Perceivably non-American, the pieces on display may suggest the influence of a certain German collective yet, given the Chicagoans started off in 1974, they most likely ran in parallel with Kraut masters, so Victor Sanders’ flamenco guitar sets “European Trains” far apart from “Trans-Europe Express” despite these tracks’ similar chug. Still, some cuts are completely cosmopolitan – and prone to time warp, too.

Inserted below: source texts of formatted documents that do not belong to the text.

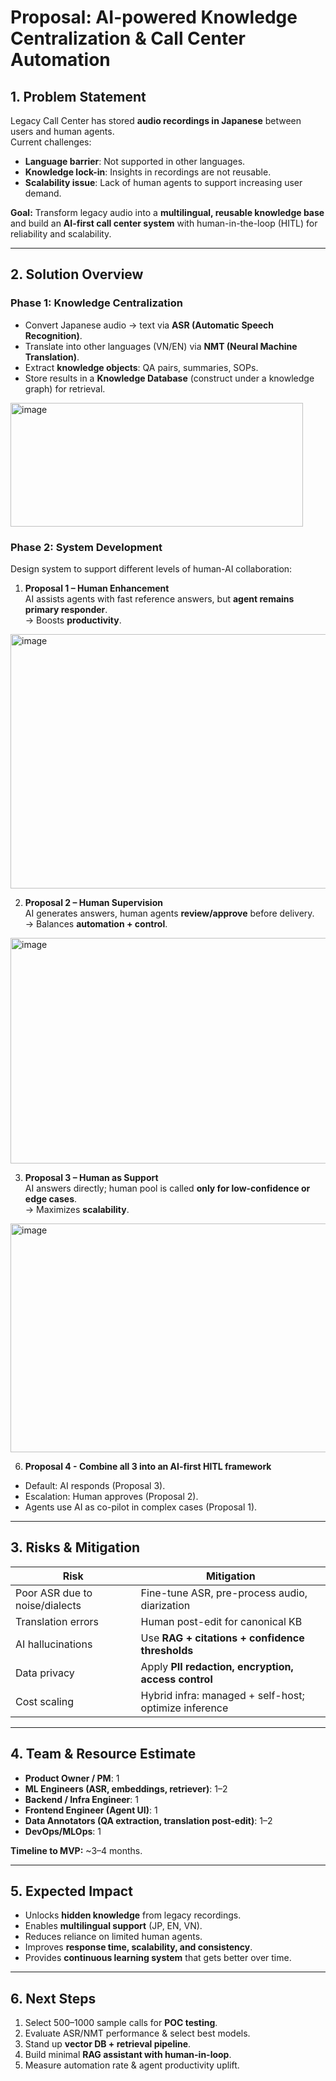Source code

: # Proposal: AI-powered Knowledge Centralization & Call Center Automation

## 1. Problem Statement
Legacy Call Center has stored **audio recordings in Japanese** between users and human agents.  
Current challenges:
- **Language barrier**: Not supported in other languages.
- **Knowledge lock-in**: Insights in recordings are not reusable.
- **Scalability issue**: Lack of human agents to support increasing user demand.

**Goal:** Transform legacy audio into a **multilingual, reusable knowledge base** and build an **AI-first call center system** with human-in-the-loop (HITL) for reliability and scalability.

---

## 2. Solution Overview

### Phase 1: Knowledge Centralization
- Convert Japanese audio → text via **ASR (Automatic Speech Recognition)**.
- Translate into other languages (VN/EN) via **NMT (Neural Machine Translation)**.
- Extract **knowledge objects**: QA pairs, summaries, SOPs.
- Store results in a **Knowledge Database** (construct under a knowledge graph) for retrieval.

<img width="468" height="198" alt="image" src="https://github.com/user-attachments/assets/2a4b8283-39a9-4870-9957-51a53630d668" />


### Phase 2: System Development
Design system to support different levels of human-AI collaboration:

1. **Proposal 1 – Human Enhancement**  
   AI assists agents with fast reference answers, but **agent remains primary responder**.  
   → Boosts **productivity**.

<img width="559" height="407" alt="image" src="https://github.com/user-attachments/assets/42f01e65-0562-42a7-813f-f6c0a610387d" />


2. **Proposal 2 – Human Supervision**  
   AI generates answers, human agents **review/approve** before delivery.  
   → Balances **automation + control**.

<img width="723" height="361" alt="image" src="https://github.com/user-attachments/assets/ced95adb-d265-4297-8066-36a6bbbc2e05" />


3. **Proposal 3 – Human as Support**  
   AI answers directly; human pool is called **only for low-confidence or edge cases**.  
   → Maximizes **scalability**.

<img width="707" height="366" alt="image" src="https://github.com/user-attachments/assets/57524da8-66dd-43e4-992b-5e2d3d474c4c" />


6. **Proposal 4 - Combine all 3 into an AI-first HITL framework** 
- Default: AI responds (Proposal 3).  
- Escalation: Human approves (Proposal 2).  
- Agents use AI as co-pilot in complex cases (Proposal 1).

---

## 3. Risks & Mitigation
| Risk | Mitigation |
|------|------------|
| Poor ASR due to noise/dialects | Fine-tune ASR, pre-process audio, diarization |
| Translation errors | Human post-edit for canonical KB |
| AI hallucinations | Use **RAG + citations + confidence thresholds** |
| Data privacy | Apply **PII redaction, encryption, access control** |
| Cost scaling | Hybrid infra: managed + self-host; optimize inference |

---

## 4. Team & Resource Estimate
- **Product Owner / PM**: 1  
- **ML Engineers (ASR, embeddings, retriever)**: 1–2  
- **Backend / Infra Engineer**: 1  
- **Frontend Engineer (Agent UI)**: 1  
- **Data Annotators (QA extraction, translation post-edit)**: 1–2  
- **DevOps/MLOps**: 1  

**Timeline to MVP:** ~3–4 months.

---

## 5. Expected Impact
- Unlocks **hidden knowledge** from legacy recordings.  
- Enables **multilingual support** (JP, EN, VN).  
- Reduces reliance on limited human agents.  
- Improves **response time, scalability, and consistency**.  
- Provides **continuous learning system** that gets better over time.

---

## 6. Next Steps
1. Select 500–1000 sample calls for **POC testing**.  
2. Evaluate ASR/NMT performance & select best models.  
3. Stand up **vector DB + retrieval pipeline**.  
4. Build minimal **RAG assistant with human-in-loop**.  
5. Measure automation rate & agent productivity uplift.
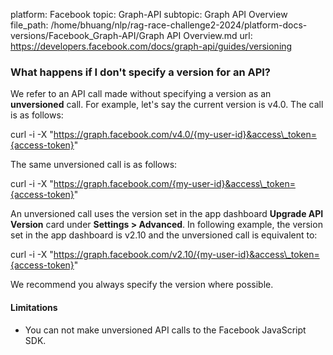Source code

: platform: Facebook
topic: Graph-API
subtopic: Graph API Overview
file_path: /home/bhuang/nlp/rag-race-challenge2-2024/platform-docs-versions/Facebook_Graph-API/Graph API Overview.md
url: https://developers.facebook.com/docs/graph-api/guides/versioning

### What happens if I don't specify a version for an API?

We refer to an API call made without specifying a version as an **unversioned** call. For example, let's say the current version is v4.0. The call is as follows:

curl -i -X "https://graph.facebook.com/v4.0/{my-user-id}&access\_token={access-token}"

The same unversioned call is as follows:

curl -i -X "https://graph.facebook.com/{my-user-id}&access\_token={access-token}"

An unversioned call uses the version set in the app dashboard **Upgrade API Version** card under **Settings > Advanced**. In following example, the version set in the app dashboard is v2.10 and the unversioned call is equivalent to:

curl -i -X "https://graph.facebook.com/v2.10/{my-user-id}&access\_token={access-token}"

We recommend you always specify the version where possible.

#### Limitations

* You can not make unversioned API calls to the Facebook JavaScript SDK.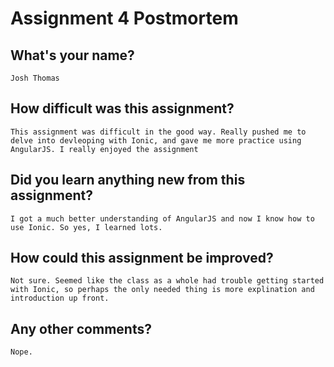 # Assignment 4 Postmortem

## What's your name?
	Josh Thomas


## How difficult was this assignment?
	This assignment was difficult in the good way. Really pushed me to delve into devleoping with Ionic, and gave me more practice using AngularJS. I really enjoyed the assignment 


## Did you learn anything new from this assignment?
	I got a much better understanding of AngularJS and now I know how to use Ionic. So yes, I learned lots. 


## How could this assignment be improved?
	Not sure. Seemed like the class as a whole had trouble getting started with Ionic, so perhaps the only needed thing is more explination and introduction up front. 


## Any other comments?	
	Nope. 
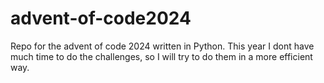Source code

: # advent-of-code2024

Repo for the advent of code 2024 written in Python.
This year I dont have much time to do the challenges, so I will try to do them in a more efficient way.
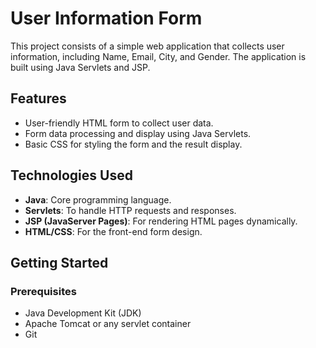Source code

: # User Information Form

This project consists of a simple web application that collects user information, including Name, Email, City, and Gender. The application is built using Java Servlets and JSP.

## Features

- User-friendly HTML form to collect user data.
- Form data processing and display using Java Servlets.
- Basic CSS for styling the form and the result display.

## Technologies Used

- **Java**: Core programming language.
- **Servlets**: To handle HTTP requests and responses.
- **JSP (JavaServer Pages)**: For rendering HTML pages dynamically.
- **HTML/CSS**: For the front-end form design.

## Getting Started

### Prerequisites

- Java Development Kit (JDK)
- Apache Tomcat or any servlet container
- Git
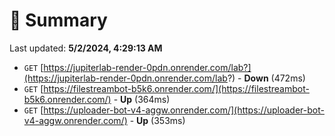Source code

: # 📖 Summary
Last updated: **5/2/2024, 4:29:13 AM**

- `GET` [https://jupiterlab-render-0pdn.onrender.com/lab?](https://jupiterlab-render-0pdn.onrender.com/lab?) - **Down** (472ms)
- `GET` [https://filestreambot-b5k6.onrender.com/](https://filestreambot-b5k6.onrender.com/) - **Up** (364ms)
- `GET` [https://uploader-bot-v4-aggw.onrender.com/](https://uploader-bot-v4-aggw.onrender.com/) - **Up** (353ms)
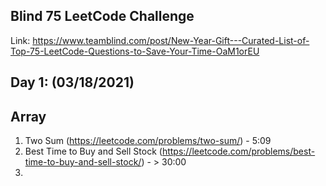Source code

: ## Blind 75 LeetCode Challenge
Link: https://www.teamblind.com/post/New-Year-Gift---Curated-List-of-Top-75-LeetCode-Questions-to-Save-Your-Time-OaM1orEU


Day 1: (03/18/2021)
-------------------
Array
-----
1. Two Sum (https://leetcode.com/problems/two-sum/) - 5:09
2. Best Time to Buy and Sell Stock (https://leetcode.com/problems/best-time-to-buy-and-sell-stock/) - > 30:00
3. 

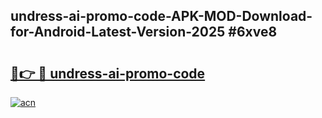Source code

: ## undress-ai-promo-code-APK-MOD-Download-for-Android-Latest-Version-2025 #6xve8

# <h2><a href="https://andorid.site?title=undress-ai-promo-code&ref=12M">🔗👉 🔴 undress-ai-promo-code</a></h2>

[![acn](https://github.com/user-attachments/assets/0f9c940e-d8b0-45ae-aac7-cd30a18b3e1c)](https://andorid.site?title=undress-ai-promo-code&ref=12M)

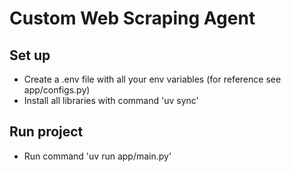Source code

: # Custom Web Scraping Agent

## Set up
- Create a .env file with all your env variables (for reference see app/configs.py)
- Install all libraries with command 'uv sync'

## Run project
- Run command 'uv run app/main.py'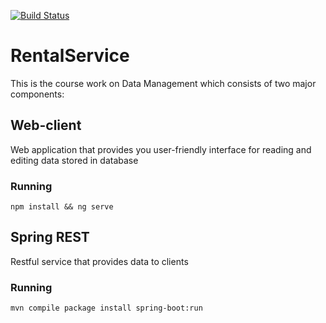 [![Build Status](https://travis-ci.org/AlexCombat/rental-service.svg?branch=master)](https://travis-ci.org/AlexCombat/rental-service)
# RentalService

This is the course work on Data Management which consists of two major components:

## Web-client

Web application that provides you user-friendly interface for reading and editing data stored in database

### Running
`npm install &&
ng serve`

## Spring REST

Restful service that provides data to clients

### Running
`mvn compile package install spring-boot:run`
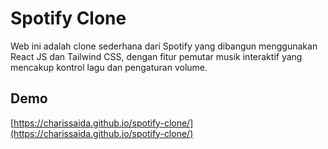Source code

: # Spotify Clone

Web ini adalah clone sederhana dari Spotify yang dibangun menggunakan React JS dan Tailwind CSS, dengan fitur pemutar musik interaktif yang mencakup kontrol lagu dan pengaturan volume.

## Demo
[https://charissaida.github.io/spotify-clone/](https://charissaida.github.io/spotify-clone/)
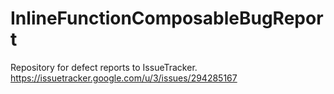 # InlineFunctionComposableBugReport

Repository for defect reports to IssueTracker.  
https://issuetracker.google.com/u/3/issues/294285167
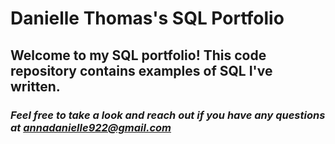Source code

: # Danielle Thomas's SQL Portfolio
## Welcome to my SQL portfolio! This code repository contains examples of SQL I've written. 
### *Feel free to take a look and reach out if you have any questions at annadanielle922@gmail.com*
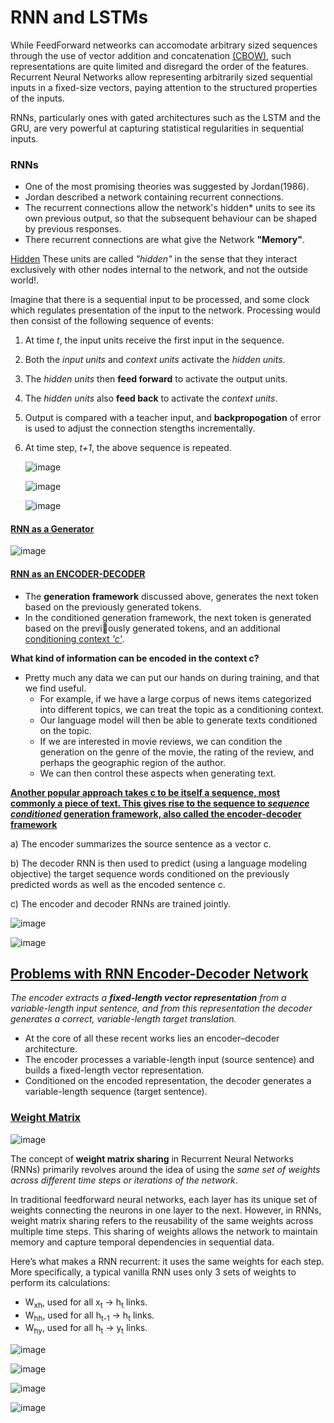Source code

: # RNN and LSTMs

While FeedForward netweorks can accomodate arbitrary sized sequences through the use of vector addition and concatenation [(CBOW)](NNetworks.md), such representations are quite limited and disregard the order of the features. Recurrent Neural Networks allow representing arbitrarily sized sequential inputs in a fixed-size vectors, paying attention to the structured properties of the inputs.

RNNs, particularly ones with gated architectures such as the LSTM and the GRU, are very powerful at capturing statistical regularities in sequential inputs. 

### RNNs
- One of the most promising theories was suggested by Jordan(1986).
- Jordan described a network containing recurrent connections.
- The recurrent connections allow the network's hidden* units to see its own previous output, so that the subsequent behaviour can be shaped by previous responses.
- There recurrent connections are what give the Network **"Memory"**.

<ins>Hidden</ins> These units are called *"hidden"* in the sense that they interact exclusively with other nodes internal to the network, and not the outside world!.

Imagine that there is a sequential input to be processed, and some clock which regulates presentation of the input to the network. Processing would then consist of the following sequence of events:
1. At time *t*, the input units receive the first input in the sequence.
2. Both the *input units* and *context units* activate the *hidden units*.
3. The *hidden units* then **feed forward** to activate the output units.
4. The  *hidden units* also **feed back** to activate the *context units*.
5. Output is compared with a teacher input, and **backpropogation** of error is used to adjust the connection stengths incrementally.
6. At time step, *t+1*, the above sequence is repeated.

   ![image](https://github.com/netgvarun2012/portfolio/assets/93938450/9fb6d43d-d60c-4359-8ccd-0c8df680f993)


   ![image](https://github.com/netgvarun2012/portfolio/assets/93938450/fa58083d-0276-4ba0-abd1-29cfff838890)

      ![image](https://github.com/netgvarun2012/portfolio/assets/93938450/dd877449-da9a-40cb-a835-46e8024a69d2)


#### <ins> RNN as a Generator</ins>
![image](https://github.com/netgvarun2012/portfolio/assets/93938450/7547919c-c829-4086-bda8-44716659035e)

#### <ins> RNN as an ENCODER-DECODER</ins>

- The **generation framework** discussed above, generates the next token based on the previously generated tokens.
- In the conditioned generation framework, the next token is generated based on the previously generated tokens, and an additional <ins>conditioning context *'c'*</ins>.

**What kind of information can be encoded in the context c?**
- Pretty much any data we can put our hands on during training, and that we find useful.
  - For example, if we have a large corpus of news items categorized into different topics, we can treat the topic as a conditioning context.
  - Our language model will then be able to generate texts conditioned on the topic.
  - If we are interested in movie reviews, we can condition the generation on the genre of the movie, the rating of the review, and perhaps the geographic region of the author.
  - We can then control these aspects when generating text.


<ins>**Another popular approach takes c to be itself a sequence, most commonly a piece of text. This gives rise to the sequence to *sequence conditioned* generation framework, also called the encoder-decoder framework**</ins>

a) The encoder summarizes the source sentence as a vector c.

b) The decoder RNN is then used to predict (using a language modeling objective) the target sequence words conditioned on the previously predicted words as well as the encoded sentence c. 

c) The encoder and decoder RNNs are trained jointly. 

![image](https://github.com/netgvarun2012/portfolio/assets/93938450/14a74e50-354d-49a3-9a6d-43f0b8102921)

![image](https://github.com/netgvarun2012/portfolio/assets/93938450/6869e15a-3ec8-413a-870b-b5a42ae9c000)


## <ins>Problems with RNN Encoder-Decoder Network</ins>
*The encoder extracts a **fixed-length vector representation** from a variable-length input sentence, and from this representation the decoder generates a correct, variable-length target translation.*

- At the core of all these recent works lies an encoder–decoder architecture. 
- The encoder processes a variable-length input (source sentence) and builds a fixed-length vector representation. 
- Conditioned on the encoded representation, the decoder generates a variable-length sequence (target sentence).


### <ins>Weight Matrix</ins>

![image](https://github.com/netgvarun2012/portfolio/assets/93938450/099016cd-edfc-49b4-9b54-a33ed58402f9)

The concept of **weight matrix sharing** in Recurrent Neural Networks (RNNs) primarily revolves around the idea of using the *same set of weights across different time steps or iterations of the network*.

In traditional feedforward neural networks, each layer has its unique set of weights connecting the neurons in one layer to the next. However, in RNNs, weight matrix sharing refers to the reusability of the same weights across multiple time steps. This sharing of weights allows the network to maintain memory and capture temporal dependencies in sequential data.

Here’s what makes a RNN recurrent: it uses the same weights for each step. More specifically, a typical vanilla RNN uses only 3 sets of weights to perform its calculations:

- W<sub>xh</sub>, used for all x<sub>t</sub> -> h<sub>t</sub> links.
- W<sub>hh</sub>, used for all h<sub>t-1</sub> -> h<sub>t</sub> links.
- W<sub>hy</sub>, used for all h<sub>t</sub> -> y<sub>t</sub> links.
   


![image](https://github.com/netgvarun2012/portfolio/assets/93938450/17fc413f-c1c6-4382-91a6-d4ea95e64b86)


![image](https://github.com/netgvarun2012/portfolio/assets/93938450/51d7eef2-8ad7-448c-b653-e4a036623f4a)

![image](https://github.com/netgvarun2012/portfolio/assets/93938450/67da2258-c06b-48be-9b71-253cf0d04629)

![image](https://github.com/netgvarun2012/portfolio/assets/93938450/ef856a00-b665-493f-9bb9-54d8923ce7e3)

Occasionally breaking into standards – singer Christine Baczewska’s smile is audible once the vaudevillian rendition of “Sentimental Journey” has found its place in the pentatonic idiosyncrasy of “Chinese Food Part 1” – the group also wrap harmony guitar around “Oceans In My Ears” whose reggae groove gets transmogrified in a hard-rock stampede before releasing bulerias in the open, but they never cross the incompatibility line.
Hence the record’s variety. To further defy genre boundaries, Sher Doruff, now an art academician, adds her insistent licks to the polyphonic ’50s pastiche of “Chinese Food Part 2” and to the fragile pastorale of “The Sleepwalker Bites Herself In French” which fuses Gallic effervescence to Illinoisan exquisite musing, but the album’s theatrical title number will dwell on a droning march where one’s integrity is questioned. Filled with prog dread, techno riffs and half-obscure quotes from Eric Woolfson, “Cemetery” unfolds a pop-oratorio, whereas “No Beethoven” weaves “Allegretto” into a celestial chorale, yet it’s sensual splendor of “Like Me” that should have propelled the trio to regal heights of “Bo Rap” – the move impeded by the cassette’s emergence in the wrong decade.
They could inhabit the ’80s, the strum and synthesizer melange on the bonus of “Dancing Partners” showing how the ensemble would sound had the circumstances not tear it all apart. Fame beckoned – and threatened to ruin their uniqueness, which is preserved here and finally available. Stupid or not, the songs on “Dog’s Ears” form a masterpiece.